Becoming a parent is a significant milestone in life and for many employees; it also raises questions about their rights in the workplace during pregnancy and maternity leave. England has robust laws in place to support expectant and new mothers in the workforce.
In this blog we will explore the rights and entitlements that pregnant employees and new mothers are entitled to.
Statutory Maternity Leave and Pay
One of the most crucial aspects of maternity rights in the UK is statutory maternity leave and pay. Eligible employees are entitled to up to 52 weeks of maternity leave, consisting of 26 weeks of Ordinary Maternity Leave (OML) and 26 weeks of Additional Maternity Leave (AML).
During the first six weeks, employees can receive 90% of your average weekly earning. Then followed by £151.97 or 90% of employees average weekly earnings (whichever is lower) for the next 33 weeks.
Some companies will offer an enhanced maternity package. Employees should check their contract/work policies to see if this is applicable.
Employees wishing to return early to work
If an employee intends to return to work prior to the conclusion of statutory maternity leave, the employee should:
- provide the employer with a minimum of eight weeks’ advance notice regarding the return date and;
- provide this notice to in writing for documentation purposes.
The employer has the discretion to permit the employee to return with shorter or no notice.
Pensions During Maternity Leave
With regard to pension contributions employers are generally required to maintain their current level of pension contributions subject to certain conditions.
Employers are permitted to allow for a proportional reduction in bonuses for employees on maternity leave when they are meant as deferred compensation for work already completed or as incentives for future work, in order to account for the time spent on maternity leave (excluding compulsory maternity leave). Any greater reduction would be unlawful.
Notifying Your Employer
An employee must tell their employer that they are pregnant no later than the 15th week before the baby is due. However, the employer must be aware of the pregnancy to benefit from any rights.
Employers should be notified:
- when the employee is pregnant;
- what the date of the week the baby is due
- the date the employee wants to start maternity leave
It’s a good idea for an employee to put this in an email or letter, as an employer might want it in writing.
Protection from Pregnancy and Maternity Discrimination
Pregnancy and maternity discrimination are illegal in the UK. This means that employers cannot treat any employee unfairly due to pregnancy or maternity leave.
However, a survey carried out by the Equality and Human Rights Commission in June 2017 found:
- 77% of mothers surveyed said that they had had a negative and possibly discriminatory experience during pregnancy, maternity leave or after their return from maternity leave (Source Practical Law).
Time Off for Antenatal Care
Equally, legislation provides expectant mothers with statutory rights in relation to time off for antenatal care. Employers must provide paid time off for these appointments and cannot discriminate against employees for attending them.
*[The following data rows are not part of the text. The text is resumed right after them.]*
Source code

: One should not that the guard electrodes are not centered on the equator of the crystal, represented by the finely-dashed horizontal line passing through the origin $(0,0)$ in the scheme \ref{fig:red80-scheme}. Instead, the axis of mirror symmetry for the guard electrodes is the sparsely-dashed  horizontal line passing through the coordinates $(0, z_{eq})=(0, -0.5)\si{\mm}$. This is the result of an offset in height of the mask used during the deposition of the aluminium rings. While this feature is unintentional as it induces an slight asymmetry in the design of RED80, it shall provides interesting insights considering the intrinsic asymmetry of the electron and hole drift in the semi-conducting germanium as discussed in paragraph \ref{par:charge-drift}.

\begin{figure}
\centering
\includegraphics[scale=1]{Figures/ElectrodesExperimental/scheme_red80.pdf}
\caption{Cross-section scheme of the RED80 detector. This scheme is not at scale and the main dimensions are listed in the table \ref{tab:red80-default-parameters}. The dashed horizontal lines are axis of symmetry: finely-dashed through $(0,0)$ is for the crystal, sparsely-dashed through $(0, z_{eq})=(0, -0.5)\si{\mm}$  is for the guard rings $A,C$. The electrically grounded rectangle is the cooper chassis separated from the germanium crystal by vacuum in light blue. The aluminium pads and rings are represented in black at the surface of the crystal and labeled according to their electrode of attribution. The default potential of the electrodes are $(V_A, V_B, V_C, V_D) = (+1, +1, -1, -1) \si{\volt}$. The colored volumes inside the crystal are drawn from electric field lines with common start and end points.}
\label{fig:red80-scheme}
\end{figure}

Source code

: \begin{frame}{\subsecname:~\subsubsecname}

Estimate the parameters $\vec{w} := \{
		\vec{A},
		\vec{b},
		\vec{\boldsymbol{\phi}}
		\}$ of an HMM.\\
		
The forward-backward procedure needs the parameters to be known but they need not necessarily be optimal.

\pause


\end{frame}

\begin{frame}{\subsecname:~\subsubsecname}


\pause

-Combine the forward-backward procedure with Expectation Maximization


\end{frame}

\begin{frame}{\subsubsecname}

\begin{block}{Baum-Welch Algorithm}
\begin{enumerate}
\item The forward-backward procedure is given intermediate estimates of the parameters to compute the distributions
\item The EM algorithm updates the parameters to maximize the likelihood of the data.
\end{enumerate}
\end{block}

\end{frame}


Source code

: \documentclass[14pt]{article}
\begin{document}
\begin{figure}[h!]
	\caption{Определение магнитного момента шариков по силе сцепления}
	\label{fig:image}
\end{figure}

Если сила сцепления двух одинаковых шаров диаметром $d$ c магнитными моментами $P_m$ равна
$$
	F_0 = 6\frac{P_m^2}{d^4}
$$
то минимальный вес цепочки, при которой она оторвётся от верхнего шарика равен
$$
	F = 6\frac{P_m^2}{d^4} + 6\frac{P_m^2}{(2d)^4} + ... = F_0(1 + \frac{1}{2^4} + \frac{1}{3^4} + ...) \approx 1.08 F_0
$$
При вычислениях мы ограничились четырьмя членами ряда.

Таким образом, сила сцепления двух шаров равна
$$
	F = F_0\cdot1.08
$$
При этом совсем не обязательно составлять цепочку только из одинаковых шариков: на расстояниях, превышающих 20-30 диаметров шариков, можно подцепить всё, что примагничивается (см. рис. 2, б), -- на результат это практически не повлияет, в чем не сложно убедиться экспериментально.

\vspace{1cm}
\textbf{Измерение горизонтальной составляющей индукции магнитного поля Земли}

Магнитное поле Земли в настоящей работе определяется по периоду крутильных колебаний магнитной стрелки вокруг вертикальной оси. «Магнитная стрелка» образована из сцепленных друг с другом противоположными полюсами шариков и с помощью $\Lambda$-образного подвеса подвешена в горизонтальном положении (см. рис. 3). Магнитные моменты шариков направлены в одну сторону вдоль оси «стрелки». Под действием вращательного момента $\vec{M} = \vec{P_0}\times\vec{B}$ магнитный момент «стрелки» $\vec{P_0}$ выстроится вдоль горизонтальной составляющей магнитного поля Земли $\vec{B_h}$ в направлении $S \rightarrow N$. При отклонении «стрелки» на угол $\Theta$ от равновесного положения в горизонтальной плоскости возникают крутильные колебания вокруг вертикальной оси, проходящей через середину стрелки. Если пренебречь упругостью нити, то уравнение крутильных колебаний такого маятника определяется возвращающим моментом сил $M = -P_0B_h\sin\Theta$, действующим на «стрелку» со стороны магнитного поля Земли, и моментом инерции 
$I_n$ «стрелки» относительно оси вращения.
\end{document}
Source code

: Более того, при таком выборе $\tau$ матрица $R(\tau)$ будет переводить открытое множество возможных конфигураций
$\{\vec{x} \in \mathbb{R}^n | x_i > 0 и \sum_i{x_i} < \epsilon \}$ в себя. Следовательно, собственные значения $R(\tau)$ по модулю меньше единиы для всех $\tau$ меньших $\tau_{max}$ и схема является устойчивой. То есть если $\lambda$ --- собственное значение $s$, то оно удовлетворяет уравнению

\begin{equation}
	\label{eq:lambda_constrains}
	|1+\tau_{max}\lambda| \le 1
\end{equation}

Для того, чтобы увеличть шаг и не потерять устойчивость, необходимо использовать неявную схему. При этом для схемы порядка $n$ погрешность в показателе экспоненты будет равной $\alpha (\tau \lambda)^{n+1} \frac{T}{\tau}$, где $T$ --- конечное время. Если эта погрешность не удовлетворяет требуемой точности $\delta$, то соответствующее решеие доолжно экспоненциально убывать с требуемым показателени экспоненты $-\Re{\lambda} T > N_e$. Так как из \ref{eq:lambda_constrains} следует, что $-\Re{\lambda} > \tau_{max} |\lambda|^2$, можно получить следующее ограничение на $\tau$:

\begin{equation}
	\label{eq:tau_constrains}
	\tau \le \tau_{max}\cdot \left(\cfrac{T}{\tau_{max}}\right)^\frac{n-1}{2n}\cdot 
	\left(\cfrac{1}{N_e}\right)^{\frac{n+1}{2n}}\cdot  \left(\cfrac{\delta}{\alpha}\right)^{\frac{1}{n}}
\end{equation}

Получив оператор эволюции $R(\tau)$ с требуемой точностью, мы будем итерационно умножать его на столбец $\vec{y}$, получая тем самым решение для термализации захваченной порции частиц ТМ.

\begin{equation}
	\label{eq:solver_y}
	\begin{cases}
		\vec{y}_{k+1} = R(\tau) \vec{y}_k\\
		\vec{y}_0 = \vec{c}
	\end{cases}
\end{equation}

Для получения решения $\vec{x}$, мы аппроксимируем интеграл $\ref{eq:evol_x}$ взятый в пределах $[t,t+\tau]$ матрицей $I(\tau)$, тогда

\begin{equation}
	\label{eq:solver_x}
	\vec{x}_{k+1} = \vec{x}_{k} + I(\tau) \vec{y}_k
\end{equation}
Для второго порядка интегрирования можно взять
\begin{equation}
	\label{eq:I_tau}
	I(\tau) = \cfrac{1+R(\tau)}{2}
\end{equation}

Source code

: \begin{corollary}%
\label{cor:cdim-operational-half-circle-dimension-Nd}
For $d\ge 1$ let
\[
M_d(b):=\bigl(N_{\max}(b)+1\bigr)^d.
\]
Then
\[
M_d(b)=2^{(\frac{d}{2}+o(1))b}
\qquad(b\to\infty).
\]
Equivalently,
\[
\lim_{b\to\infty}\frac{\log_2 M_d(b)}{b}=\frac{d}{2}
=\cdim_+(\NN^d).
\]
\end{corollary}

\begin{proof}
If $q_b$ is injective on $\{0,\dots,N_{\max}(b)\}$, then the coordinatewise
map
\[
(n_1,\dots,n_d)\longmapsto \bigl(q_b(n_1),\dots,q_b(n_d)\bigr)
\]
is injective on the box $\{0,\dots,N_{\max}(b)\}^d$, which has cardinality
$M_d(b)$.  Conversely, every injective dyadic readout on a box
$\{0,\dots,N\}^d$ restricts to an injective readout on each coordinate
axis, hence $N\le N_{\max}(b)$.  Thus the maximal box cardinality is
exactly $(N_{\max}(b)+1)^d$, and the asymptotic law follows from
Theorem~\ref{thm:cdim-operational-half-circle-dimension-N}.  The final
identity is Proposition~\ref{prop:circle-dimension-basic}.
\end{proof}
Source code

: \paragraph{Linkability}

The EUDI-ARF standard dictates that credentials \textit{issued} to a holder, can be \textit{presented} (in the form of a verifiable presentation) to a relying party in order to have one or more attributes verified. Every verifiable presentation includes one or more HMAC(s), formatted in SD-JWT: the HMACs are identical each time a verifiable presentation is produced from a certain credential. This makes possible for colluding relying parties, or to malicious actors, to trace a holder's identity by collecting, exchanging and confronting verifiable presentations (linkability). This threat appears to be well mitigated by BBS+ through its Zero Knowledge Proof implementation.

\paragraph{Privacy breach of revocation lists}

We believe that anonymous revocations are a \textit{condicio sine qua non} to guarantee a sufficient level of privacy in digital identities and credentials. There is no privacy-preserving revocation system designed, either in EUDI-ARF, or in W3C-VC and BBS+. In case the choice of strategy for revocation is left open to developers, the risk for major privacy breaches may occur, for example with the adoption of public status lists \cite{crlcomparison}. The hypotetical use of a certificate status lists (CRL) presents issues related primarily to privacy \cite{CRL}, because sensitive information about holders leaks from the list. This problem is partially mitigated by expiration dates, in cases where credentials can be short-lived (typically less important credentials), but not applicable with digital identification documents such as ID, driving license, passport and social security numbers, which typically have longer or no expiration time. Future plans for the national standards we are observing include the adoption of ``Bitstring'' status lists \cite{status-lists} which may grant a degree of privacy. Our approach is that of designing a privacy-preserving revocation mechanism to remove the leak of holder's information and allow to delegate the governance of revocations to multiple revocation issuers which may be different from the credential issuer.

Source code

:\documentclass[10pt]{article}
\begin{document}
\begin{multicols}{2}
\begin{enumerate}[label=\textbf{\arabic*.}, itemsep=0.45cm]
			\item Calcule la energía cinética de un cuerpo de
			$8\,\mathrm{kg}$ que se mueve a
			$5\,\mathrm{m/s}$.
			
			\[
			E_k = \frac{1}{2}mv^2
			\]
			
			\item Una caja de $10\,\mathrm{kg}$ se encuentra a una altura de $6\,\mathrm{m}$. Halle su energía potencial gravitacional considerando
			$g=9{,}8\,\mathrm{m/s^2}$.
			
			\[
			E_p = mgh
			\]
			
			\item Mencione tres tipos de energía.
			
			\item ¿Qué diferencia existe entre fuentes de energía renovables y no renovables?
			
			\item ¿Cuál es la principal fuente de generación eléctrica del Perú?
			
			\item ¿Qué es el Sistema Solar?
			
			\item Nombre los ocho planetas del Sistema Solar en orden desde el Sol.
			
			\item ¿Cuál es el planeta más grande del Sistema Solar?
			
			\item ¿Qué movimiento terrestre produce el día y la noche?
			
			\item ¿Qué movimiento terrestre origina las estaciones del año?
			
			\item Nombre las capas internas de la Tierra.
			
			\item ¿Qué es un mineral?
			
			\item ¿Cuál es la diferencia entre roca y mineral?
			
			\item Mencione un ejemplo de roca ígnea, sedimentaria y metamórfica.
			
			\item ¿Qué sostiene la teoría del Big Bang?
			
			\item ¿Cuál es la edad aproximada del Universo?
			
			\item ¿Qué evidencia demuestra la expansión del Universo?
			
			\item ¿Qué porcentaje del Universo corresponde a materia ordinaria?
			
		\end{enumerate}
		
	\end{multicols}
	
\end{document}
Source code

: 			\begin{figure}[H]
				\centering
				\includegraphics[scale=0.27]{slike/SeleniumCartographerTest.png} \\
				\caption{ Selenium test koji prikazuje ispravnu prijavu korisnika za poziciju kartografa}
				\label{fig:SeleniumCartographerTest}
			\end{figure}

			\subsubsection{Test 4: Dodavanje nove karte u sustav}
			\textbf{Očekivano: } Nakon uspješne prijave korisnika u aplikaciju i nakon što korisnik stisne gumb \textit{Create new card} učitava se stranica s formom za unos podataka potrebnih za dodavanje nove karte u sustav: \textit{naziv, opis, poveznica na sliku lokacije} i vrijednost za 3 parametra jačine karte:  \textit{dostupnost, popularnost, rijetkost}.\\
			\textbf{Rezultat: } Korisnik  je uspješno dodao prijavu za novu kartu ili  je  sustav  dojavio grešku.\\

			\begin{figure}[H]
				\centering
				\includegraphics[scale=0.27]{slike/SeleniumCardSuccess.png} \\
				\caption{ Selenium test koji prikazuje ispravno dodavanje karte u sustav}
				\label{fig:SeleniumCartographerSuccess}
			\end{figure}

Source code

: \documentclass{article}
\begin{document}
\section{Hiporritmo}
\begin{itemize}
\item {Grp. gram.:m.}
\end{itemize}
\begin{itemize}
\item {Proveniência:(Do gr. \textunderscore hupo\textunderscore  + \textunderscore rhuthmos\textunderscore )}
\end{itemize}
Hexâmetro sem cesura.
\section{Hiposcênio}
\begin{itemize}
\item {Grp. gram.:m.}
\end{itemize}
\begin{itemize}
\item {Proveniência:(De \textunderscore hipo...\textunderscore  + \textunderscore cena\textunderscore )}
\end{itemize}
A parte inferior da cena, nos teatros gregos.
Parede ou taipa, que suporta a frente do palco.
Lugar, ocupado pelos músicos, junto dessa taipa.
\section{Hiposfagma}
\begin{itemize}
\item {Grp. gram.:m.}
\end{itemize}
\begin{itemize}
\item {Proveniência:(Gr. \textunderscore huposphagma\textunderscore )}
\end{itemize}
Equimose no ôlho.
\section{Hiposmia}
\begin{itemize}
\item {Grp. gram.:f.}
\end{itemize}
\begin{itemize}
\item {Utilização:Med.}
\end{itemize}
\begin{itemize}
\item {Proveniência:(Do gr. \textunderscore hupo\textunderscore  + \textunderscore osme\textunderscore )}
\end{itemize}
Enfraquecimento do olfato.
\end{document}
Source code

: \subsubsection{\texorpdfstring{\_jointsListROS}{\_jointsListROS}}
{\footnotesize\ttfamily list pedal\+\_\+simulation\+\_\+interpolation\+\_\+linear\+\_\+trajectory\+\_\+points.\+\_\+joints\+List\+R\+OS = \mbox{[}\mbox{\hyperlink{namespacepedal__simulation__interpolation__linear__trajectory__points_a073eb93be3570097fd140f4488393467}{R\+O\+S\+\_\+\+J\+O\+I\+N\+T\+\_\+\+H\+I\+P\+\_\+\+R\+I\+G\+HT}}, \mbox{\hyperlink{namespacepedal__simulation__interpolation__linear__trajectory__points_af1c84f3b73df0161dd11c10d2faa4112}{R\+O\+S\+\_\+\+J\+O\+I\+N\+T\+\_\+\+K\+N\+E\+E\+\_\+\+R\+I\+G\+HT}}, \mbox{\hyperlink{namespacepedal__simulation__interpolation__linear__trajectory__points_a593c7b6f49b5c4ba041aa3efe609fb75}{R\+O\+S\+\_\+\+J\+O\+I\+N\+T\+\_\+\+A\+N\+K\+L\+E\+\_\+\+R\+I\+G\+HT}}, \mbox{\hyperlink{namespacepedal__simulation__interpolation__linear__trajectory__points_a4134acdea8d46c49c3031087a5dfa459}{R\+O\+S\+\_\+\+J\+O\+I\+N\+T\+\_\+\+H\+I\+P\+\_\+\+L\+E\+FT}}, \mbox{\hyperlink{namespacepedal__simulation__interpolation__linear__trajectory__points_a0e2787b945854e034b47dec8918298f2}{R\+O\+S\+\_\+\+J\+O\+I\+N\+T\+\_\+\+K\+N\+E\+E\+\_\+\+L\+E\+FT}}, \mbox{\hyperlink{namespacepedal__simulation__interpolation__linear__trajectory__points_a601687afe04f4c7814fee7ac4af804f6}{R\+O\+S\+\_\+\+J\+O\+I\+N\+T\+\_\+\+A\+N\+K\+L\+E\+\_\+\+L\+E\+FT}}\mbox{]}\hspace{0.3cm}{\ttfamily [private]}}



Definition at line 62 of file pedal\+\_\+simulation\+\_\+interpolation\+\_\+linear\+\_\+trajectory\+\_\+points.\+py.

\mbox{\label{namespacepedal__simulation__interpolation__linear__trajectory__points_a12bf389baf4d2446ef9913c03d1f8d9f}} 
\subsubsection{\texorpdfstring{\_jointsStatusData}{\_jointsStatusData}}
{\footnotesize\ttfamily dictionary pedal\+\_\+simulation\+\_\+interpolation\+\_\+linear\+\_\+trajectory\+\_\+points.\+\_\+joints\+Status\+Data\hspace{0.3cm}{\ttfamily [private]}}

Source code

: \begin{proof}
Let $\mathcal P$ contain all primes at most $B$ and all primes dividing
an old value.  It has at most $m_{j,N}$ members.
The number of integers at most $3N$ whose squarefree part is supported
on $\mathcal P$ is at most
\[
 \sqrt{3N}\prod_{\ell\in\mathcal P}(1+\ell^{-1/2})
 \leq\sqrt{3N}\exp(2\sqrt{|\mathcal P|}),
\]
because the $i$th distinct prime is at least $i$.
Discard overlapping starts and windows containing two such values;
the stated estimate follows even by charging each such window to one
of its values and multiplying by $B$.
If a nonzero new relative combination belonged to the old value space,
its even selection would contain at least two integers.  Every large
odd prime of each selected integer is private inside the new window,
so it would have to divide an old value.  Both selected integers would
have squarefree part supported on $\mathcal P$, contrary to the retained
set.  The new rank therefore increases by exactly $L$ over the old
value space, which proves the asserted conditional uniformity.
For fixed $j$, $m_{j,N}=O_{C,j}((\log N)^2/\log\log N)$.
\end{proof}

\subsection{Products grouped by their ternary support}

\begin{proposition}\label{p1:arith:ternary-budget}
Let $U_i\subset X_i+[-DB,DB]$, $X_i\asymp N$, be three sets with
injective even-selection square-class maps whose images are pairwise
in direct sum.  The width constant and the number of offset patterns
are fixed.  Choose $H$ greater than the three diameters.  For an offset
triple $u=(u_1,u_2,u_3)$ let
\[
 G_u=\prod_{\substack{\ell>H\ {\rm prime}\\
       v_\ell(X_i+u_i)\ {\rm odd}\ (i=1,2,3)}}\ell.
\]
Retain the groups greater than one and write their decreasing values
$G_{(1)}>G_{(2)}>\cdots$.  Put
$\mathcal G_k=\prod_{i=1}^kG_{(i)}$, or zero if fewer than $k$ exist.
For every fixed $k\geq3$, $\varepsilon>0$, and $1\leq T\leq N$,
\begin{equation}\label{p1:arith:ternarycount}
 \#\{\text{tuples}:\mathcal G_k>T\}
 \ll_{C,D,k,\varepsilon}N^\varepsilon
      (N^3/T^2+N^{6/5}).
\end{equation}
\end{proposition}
Flexible Working Arrangements
Balancing work and childcare can be challenging. However, the UK provides the statutory right to request flexible working, including asking to change hours of work after maternity leave ends, backed up by protection from indirect sex discrimination.
Keeping in Touch Days
To help employees stay connected with the workplace during maternity leave, employees have the option to work up to 10 Keeping in Touch days without losing any maternity pay or leave entitlement.
Fathers in the UK also have rights to paternity leave and pay. Understanding these rights can help couples plan their maternity and paternity leave in a way that suits their family’s needs.
Shared Parental Leave
Furthermore, the UK offers Shared Parental Leave, allowing parents to share leave and pay entitlements, providing even more flexibility for working parents.
A UK Government report on shared parental leave reveals a low take-up by eligible parents: only 1 per cent of eligible mothers and 5 per cent of eligible fathers or partners are taking it (Source The Lawyer).
Maternity Key Rights for Agency Workers
If a pregnant woman works through an agency, they are required to inform the agency the dates they will be off.
Agency workers qualify for
- time off for antenatal appointments (after 12 weeks);
- Up to 39 weeks’ statutory maternity pay;
- Protection from discrimination because of pregnancy or maternity and;
- Health and safety protection for new and expectant mothers.
Other Non employees Maternity Rights
Other non-employees also qualify for protection from discrimination provided they fall within the wider definition of employment in the Equality Act 2010.
Pregnancy and maternity is one of nine “protected characteristics” covered by The Equality Act 2010. The legislation prohibits unfavourable treatment in relation to pregnancy and maternity in particular circumstances. For example, replacing an agency worker because he/she is frequently off with morning sickness could be discriminatory.
In conclusion, significant progress has been made to safeguard the rights of women during pregnancy and motherhood, providing them with essential protections and support. These rights have played a pivotal role in empowering women to balance their professional and family lives.